● PROMPT: Once the line containing "stored in address" is found in the entries below, reproduce it and every line after it, stopping at and including the line containing "Save rhi register"; reproduce nothing else, and keep each line exact.

● DATASET RECORDS:
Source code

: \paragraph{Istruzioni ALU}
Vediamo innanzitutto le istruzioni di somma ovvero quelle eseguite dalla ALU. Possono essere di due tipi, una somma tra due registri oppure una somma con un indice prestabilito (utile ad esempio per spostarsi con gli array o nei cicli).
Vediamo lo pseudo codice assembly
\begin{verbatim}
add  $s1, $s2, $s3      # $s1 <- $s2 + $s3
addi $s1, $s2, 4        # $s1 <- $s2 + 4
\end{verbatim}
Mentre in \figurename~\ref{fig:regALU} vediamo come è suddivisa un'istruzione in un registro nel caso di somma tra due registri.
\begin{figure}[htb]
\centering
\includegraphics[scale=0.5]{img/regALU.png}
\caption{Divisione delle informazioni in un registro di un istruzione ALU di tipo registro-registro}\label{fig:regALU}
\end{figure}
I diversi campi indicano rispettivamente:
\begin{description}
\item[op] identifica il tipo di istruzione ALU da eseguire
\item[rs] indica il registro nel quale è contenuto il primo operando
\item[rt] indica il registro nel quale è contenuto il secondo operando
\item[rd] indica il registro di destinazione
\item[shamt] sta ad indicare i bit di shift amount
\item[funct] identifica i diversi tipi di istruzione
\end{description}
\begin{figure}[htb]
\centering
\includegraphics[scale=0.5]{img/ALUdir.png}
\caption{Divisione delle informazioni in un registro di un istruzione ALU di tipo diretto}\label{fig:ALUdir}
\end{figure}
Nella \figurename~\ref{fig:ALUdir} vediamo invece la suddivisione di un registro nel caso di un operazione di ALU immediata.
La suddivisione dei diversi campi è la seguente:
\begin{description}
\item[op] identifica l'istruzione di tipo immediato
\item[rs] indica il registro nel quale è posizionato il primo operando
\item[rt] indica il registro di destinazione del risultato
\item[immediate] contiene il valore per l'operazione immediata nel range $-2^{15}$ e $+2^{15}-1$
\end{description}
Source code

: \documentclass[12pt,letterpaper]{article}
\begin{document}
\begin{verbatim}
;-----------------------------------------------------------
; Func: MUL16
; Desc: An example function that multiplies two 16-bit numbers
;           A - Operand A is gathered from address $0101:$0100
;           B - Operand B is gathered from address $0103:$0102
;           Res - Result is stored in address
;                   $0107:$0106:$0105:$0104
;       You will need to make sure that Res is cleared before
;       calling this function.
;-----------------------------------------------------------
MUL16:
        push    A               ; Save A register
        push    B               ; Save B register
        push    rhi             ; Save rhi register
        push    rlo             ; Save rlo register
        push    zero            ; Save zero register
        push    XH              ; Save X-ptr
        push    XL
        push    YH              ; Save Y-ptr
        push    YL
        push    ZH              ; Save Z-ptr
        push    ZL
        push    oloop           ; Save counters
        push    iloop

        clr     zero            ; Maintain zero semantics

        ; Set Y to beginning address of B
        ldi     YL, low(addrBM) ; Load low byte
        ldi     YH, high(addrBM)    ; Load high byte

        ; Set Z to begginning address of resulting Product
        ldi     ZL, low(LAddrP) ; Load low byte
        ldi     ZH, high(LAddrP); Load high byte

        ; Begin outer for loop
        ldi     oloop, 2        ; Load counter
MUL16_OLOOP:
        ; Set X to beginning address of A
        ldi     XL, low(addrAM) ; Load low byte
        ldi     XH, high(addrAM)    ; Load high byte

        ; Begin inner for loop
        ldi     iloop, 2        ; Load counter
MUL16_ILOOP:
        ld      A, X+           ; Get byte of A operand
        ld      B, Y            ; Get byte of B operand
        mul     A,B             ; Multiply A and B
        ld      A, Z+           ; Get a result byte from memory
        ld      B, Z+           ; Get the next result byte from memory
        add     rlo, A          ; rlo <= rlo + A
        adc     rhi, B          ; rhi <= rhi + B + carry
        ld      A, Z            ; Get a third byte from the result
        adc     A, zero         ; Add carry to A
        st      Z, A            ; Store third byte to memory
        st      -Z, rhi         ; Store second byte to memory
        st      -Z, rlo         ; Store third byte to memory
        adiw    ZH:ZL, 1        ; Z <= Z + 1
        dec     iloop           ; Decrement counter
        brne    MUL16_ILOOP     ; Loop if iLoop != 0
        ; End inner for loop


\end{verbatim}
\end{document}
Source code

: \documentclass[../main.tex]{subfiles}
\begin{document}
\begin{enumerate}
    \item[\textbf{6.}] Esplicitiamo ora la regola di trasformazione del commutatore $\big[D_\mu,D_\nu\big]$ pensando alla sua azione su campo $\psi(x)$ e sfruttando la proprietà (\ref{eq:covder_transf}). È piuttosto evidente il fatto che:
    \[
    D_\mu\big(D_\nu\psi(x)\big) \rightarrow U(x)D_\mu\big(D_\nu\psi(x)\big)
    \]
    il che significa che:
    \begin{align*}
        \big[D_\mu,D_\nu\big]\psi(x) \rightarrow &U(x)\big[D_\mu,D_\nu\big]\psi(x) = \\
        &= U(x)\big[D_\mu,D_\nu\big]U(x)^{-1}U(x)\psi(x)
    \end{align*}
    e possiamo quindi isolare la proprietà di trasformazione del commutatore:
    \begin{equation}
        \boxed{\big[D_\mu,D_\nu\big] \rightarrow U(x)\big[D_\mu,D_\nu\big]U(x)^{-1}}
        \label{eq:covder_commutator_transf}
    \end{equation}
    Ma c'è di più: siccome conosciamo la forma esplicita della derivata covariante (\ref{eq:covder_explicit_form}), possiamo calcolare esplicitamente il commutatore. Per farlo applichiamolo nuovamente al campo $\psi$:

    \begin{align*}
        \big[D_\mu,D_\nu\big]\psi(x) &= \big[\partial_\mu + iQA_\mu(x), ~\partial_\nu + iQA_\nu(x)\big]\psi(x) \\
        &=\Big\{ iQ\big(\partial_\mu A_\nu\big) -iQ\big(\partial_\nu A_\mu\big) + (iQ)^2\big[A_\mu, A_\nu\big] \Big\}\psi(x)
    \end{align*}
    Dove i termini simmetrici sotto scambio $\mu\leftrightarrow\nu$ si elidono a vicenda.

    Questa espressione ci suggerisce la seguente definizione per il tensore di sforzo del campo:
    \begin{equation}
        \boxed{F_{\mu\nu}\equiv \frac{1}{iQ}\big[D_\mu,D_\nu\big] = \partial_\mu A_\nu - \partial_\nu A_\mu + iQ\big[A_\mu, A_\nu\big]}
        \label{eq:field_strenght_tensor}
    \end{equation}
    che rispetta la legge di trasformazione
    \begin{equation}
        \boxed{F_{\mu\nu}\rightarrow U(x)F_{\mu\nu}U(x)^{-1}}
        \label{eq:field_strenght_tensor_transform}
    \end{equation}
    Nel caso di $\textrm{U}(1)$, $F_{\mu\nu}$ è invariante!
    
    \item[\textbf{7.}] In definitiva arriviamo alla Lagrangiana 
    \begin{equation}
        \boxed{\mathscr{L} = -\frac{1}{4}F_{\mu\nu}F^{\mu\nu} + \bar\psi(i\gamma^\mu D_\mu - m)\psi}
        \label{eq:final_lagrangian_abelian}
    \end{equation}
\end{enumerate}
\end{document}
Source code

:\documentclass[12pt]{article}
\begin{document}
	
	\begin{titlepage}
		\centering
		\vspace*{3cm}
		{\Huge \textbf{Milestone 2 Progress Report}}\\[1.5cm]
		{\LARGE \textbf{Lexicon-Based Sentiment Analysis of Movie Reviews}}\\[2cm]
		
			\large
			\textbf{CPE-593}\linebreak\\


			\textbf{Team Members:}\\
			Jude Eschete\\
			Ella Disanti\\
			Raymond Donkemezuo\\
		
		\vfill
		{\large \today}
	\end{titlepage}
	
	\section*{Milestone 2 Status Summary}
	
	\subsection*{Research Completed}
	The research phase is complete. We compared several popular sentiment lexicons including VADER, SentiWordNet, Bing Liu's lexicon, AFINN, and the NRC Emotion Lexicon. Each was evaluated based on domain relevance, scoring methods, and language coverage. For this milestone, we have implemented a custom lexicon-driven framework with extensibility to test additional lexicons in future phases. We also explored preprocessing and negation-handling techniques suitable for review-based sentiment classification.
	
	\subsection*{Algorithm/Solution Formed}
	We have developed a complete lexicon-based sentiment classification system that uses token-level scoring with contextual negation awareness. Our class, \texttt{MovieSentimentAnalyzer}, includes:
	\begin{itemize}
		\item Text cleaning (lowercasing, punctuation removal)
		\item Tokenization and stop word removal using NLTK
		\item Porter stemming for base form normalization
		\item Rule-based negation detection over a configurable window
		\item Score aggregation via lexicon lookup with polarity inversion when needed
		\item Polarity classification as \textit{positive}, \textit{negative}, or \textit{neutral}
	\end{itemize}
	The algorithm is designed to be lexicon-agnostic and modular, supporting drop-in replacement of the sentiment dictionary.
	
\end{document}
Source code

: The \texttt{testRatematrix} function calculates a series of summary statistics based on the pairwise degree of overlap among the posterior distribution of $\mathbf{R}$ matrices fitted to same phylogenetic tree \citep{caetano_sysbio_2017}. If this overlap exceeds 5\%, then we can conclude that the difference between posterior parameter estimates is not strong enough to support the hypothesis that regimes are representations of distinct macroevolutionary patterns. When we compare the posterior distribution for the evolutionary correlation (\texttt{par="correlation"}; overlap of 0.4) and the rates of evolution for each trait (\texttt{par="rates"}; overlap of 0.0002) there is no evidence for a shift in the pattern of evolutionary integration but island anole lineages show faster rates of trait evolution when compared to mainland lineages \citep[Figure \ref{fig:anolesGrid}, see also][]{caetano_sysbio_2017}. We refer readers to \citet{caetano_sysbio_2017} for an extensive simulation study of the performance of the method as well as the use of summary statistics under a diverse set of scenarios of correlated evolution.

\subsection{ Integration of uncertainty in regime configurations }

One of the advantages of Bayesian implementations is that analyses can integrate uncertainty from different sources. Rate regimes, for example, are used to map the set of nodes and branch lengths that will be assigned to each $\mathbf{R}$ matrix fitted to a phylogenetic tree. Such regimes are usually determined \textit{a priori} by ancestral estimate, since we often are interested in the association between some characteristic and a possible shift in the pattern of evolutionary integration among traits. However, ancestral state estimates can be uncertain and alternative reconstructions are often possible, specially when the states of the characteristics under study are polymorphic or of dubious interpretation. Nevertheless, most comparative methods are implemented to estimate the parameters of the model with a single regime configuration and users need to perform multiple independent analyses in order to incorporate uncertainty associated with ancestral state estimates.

● WRITTEN SOLUTION:
;           Res - Result is stored in address
;                   $0107:$0106:$0105:$0104
;       You will need to make sure that Res is cleared before
;       calling this function.
;-----------------------------------------------------------
MUL16:
        push    A               ; Save A register
        push    B               ; Save B register
        push    rhi             ; Save rhi register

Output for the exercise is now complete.